**Problem**. Word-for-word transcription is needed for all of the entries.

-- Records follows --

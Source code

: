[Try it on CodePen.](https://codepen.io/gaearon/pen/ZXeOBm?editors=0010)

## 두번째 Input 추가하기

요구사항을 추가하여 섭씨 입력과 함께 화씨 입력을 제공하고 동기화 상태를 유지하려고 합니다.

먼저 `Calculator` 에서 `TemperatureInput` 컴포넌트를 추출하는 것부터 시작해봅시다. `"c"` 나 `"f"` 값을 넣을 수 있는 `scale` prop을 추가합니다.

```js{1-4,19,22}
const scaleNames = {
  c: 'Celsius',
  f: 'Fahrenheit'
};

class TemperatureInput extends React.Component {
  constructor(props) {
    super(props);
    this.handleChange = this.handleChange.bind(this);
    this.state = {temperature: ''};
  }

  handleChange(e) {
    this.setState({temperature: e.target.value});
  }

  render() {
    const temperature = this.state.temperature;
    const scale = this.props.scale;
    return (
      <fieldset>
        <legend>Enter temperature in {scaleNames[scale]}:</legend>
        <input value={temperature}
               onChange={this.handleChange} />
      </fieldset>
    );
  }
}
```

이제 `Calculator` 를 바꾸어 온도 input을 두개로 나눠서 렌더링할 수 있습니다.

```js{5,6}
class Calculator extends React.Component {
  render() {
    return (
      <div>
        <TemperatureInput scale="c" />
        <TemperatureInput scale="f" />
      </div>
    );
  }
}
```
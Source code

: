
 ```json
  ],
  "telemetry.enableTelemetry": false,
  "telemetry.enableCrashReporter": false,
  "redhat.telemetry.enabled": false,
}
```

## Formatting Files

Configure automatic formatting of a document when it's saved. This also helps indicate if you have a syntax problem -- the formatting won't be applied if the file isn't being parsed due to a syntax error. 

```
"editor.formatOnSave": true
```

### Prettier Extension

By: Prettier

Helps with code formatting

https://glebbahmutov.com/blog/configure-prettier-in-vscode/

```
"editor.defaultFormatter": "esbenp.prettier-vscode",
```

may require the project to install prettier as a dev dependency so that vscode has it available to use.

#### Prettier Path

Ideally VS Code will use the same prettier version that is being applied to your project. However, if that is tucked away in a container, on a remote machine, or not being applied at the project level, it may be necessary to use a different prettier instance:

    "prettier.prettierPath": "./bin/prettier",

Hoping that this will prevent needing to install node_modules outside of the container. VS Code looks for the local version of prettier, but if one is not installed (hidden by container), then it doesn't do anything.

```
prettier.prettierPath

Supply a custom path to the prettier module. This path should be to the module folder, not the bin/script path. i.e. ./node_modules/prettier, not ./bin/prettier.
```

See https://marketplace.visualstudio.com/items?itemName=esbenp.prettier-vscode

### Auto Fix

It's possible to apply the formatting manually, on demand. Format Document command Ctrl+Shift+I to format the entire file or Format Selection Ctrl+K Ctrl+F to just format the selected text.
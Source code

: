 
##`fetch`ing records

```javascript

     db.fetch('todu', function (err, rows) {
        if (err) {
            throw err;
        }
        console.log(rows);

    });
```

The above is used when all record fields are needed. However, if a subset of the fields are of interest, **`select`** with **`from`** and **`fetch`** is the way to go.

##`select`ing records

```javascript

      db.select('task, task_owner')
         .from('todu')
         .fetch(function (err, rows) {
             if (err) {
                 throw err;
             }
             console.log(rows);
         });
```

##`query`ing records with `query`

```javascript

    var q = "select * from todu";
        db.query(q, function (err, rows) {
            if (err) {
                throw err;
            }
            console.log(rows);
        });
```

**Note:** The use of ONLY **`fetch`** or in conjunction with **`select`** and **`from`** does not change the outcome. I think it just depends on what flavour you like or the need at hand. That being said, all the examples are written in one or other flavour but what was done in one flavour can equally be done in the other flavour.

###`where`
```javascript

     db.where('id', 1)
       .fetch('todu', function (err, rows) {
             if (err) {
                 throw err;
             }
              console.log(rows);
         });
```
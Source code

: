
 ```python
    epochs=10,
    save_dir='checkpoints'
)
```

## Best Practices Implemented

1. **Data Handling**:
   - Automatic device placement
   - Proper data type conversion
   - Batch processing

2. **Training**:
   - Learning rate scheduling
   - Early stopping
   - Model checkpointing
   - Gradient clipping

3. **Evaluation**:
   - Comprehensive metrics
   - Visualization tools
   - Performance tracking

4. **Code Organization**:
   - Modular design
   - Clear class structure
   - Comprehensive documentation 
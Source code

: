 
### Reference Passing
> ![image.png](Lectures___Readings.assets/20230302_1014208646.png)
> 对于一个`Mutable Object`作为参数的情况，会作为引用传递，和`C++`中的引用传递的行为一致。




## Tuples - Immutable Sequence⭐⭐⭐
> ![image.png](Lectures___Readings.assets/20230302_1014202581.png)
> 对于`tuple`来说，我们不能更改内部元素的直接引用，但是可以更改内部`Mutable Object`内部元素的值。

-- Records concluded --

**Result of the task**.
Source code

:[Try it on CodePen.](https://codepen.io/gaearon/pen/ZXeOBm?editors=0010)

## 두번째 Input 추가하기

요구사항을 추가하여 섭씨 입력과 함께 화씨 입력을 제공하고 동기화 상태를 유지하려고 합니다.

먼저 `Calculator` 에서 `TemperatureInput` 컴포넌트를 추출하는 것부터 시작해봅시다. `"c"` 나 `"f"` 값을 넣을 수 있는 `scale` prop을 추가합니다.

```js{1-4,19,22}
const scaleNames = {
  c: 'Celsius',
  f: 'Fahrenheit'
};

class TemperatureInput extends React.Component {
  constructor(props) {
    super(props);
    this.handleChange = this.handleChange.bind(this);
    this.state = {temperature: ''};
  }

  handleChange(e) {
    this.setState({temperature: e.target.value});
  }

  render() {
    const temperature = this.state.temperature;
    const scale = this.props.scale;
    return (
      <fieldset>
        <legend>Enter temperature in {scaleNames[scale]}:</legend>
        <input value={temperature}
               onChange={this.handleChange} />
      </fieldset>
    );
  }
}
```

이제 `Calculator` 를 바꾸어 온도 input을 두개로 나눠서 렌더링할 수 있습니다.

```js{5,6}
class Calculator extends React.Component {
  render() {
    return (
      <div>
        <TemperatureInput scale="c" />
        <TemperatureInput scale="f" />
      </div>
    );
  }
}
```
Source code

:
 ```json
  ],
  "telemetry.enableTelemetry": false,
  "telemetry.enableCrashReporter": false,
  "redhat.telemetry.enabled": false,
}
```

## Formatting Files

Configure automatic formatting of a document when it's saved. This also helps indicate if you have a syntax problem -- the formatting won't be applied if the file isn't being parsed due to a syntax error. 

```
"editor.formatOnSave": true
```

### Prettier Extension

By: Prettier

Helps with code formatting

https://glebbahmutov.com/blog/configure-prettier-in-vscode/

```
"editor.defaultFormatter": "esbenp.prettier-vscode",
```

may require the project to install prettier as a dev dependency so that vscode has it available to use.

#### Prettier Path

Ideally VS Code will use the same prettier version that is being applied to your project. However, if that is tucked away in a container, on a remote machine, or not being applied at the project level, it may be necessary to use a different prettier instance:

    "prettier.prettierPath": "./bin/prettier",

Hoping that this will prevent needing to install node_modules outside of the container. VS Code looks for the local version of prettier, but if one is not installed (hidden by container), then it doesn't do anything.

```
prettier.prettierPath

Supply a custom path to the prettier module. This path should be to the module folder, not the bin/script path. i.e. ./node_modules/prettier, not ./bin/prettier.
```

See https://marketplace.visualstudio.com/items?itemName=esbenp.prettier-vscode

### Auto Fix

It's possible to apply the formatting manually, on demand. Format Document command Ctrl+Shift+I to format the entire file or Format Selection Ctrl+K Ctrl+F to just format the selected text.
Source code

: 
##`fetch`ing records

```javascript

     db.fetch('todu', function (err, rows) {
        if (err) {
            throw err;
        }
        console.log(rows);

    });
```

The above is used when all record fields are needed. However, if a subset of the fields are of interest, **`select`** with **`from`** and **`fetch`** is the way to go.

##`select`ing records

```javascript

      db.select('task, task_owner')
         .from('todu')
         .fetch(function (err, rows) {
             if (err) {
                 throw err;
             }
             console.log(rows);
         });
```

##`query`ing records with `query`

```javascript

    var q = "select * from todu";
        db.query(q, function (err, rows) {
            if (err) {
                throw err;
            }
            console.log(rows);
        });
```

**Note:** The use of ONLY **`fetch`** or in conjunction with **`select`** and **`from`** does not change the outcome. I think it just depends on what flavour you like or the need at hand. That being said, all the examples are written in one or other flavour but what was done in one flavour can equally be done in the other flavour.

###`where`
```javascript

     db.where('id', 1)
       .fetch('todu', function (err, rows) {
             if (err) {
                 throw err;
             }
              console.log(rows);
         });
```
Source code

:
 ```python
    epochs=10,
    save_dir='checkpoints'
)
```

## Best Practices Implemented

1. **Data Handling**:
   - Automatic device placement
   - Proper data type conversion
   - Batch processing

2. **Training**:
   - Learning rate scheduling
   - Early stopping
   - Model checkpointing
   - Gradient clipping

3. **Evaluation**:
   - Comprehensive metrics
   - Visualization tools
   - Performance tracking

4. **Code Organization**:
   - Modular design
   - Clear class structure
   - Comprehensive documentation 
Source code

: 
### Reference Passing
> ![image.png](Lectures___Readings.assets/20230302_1014208646.png)
> 对于一个`Mutable Object`作为参数的情况，会作为引用传递，和`C++`中的引用传递的行为一致。




## Tuples - Immutable Sequence⭐⭐⭐
> ![image.png](Lectures___Readings.assets/20230302_1014202581.png)
> 对于`tuple`来说，我们不能更改内部元素的直接引用，但是可以更改内部`Mutable Object`内部元素的值。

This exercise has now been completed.